## [ASSIGNMENT]
Among the lines below, count those with "changed". Give only the number.

[Source texts of formatted documents]
((

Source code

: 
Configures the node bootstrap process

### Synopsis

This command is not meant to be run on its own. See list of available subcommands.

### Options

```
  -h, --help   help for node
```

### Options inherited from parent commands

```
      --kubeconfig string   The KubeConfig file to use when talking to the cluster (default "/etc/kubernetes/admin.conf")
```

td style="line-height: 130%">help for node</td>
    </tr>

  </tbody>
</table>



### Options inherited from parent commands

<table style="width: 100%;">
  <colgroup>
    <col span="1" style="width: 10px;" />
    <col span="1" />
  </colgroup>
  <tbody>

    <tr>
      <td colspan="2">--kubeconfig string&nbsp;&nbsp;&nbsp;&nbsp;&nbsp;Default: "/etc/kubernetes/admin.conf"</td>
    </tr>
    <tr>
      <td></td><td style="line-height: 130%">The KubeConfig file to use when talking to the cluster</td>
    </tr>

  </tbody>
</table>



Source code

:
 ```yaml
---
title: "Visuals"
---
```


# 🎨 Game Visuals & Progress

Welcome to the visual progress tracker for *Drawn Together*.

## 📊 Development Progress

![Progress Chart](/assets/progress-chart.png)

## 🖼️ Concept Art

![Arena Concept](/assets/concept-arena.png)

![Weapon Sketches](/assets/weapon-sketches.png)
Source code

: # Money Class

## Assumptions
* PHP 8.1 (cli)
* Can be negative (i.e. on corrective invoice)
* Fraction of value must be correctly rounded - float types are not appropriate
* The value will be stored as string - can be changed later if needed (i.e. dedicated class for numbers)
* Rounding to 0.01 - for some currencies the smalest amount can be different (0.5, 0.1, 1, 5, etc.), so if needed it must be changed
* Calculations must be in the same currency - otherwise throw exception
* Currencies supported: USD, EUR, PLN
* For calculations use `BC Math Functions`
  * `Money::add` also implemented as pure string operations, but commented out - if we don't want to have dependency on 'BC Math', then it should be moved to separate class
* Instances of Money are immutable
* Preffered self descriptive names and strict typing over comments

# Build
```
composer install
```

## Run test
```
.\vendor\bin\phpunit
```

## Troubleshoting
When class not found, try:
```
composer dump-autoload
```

))

## [WRITTEN RESPONSE]
2